Exercise prompt
Report how many lines in the records hold the string "lstinline"; give the number and nothing else.

--------------------------------

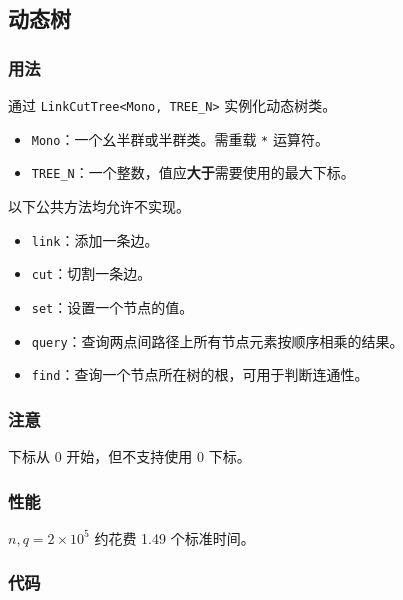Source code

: \subsection{动态树}

\subsubsection{用法}

通过 \lstinline{LinkCutTree<Mono, TREE_N>} 实例化动态树类。

\begin{itemize}
\item \lstinline{Mono}：一个幺半群或半群类。需重载 \lstinline{*} 运算符。
\item \lstinline{TREE_N}：一个整数，值应\textbf{大于}需要使用的最大下标。
\end{itemize}

以下公共方法均允许不实现。

\begin{itemize}
\item \lstinline{link}：添加一条边。
\item \lstinline{cut}：切割一条边。
\item \lstinline{set}：设置一个节点的值。
\item \lstinline{query}：查询两点间路径上所有节点元素按顺序相乘的结果。
\item \lstinline{find}：查询一个节点所在树的根，可用于判断连通性。
\end{itemize}

\subsubsection{注意}

下标从 0 开始，但不支持使用 0 下标。

\subsubsection{性能}

$n, q = 2\times 10^5$ 约花费 1.49 个标准时间。

\subsubsection{代码}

--------------------------------

Solved exercise
8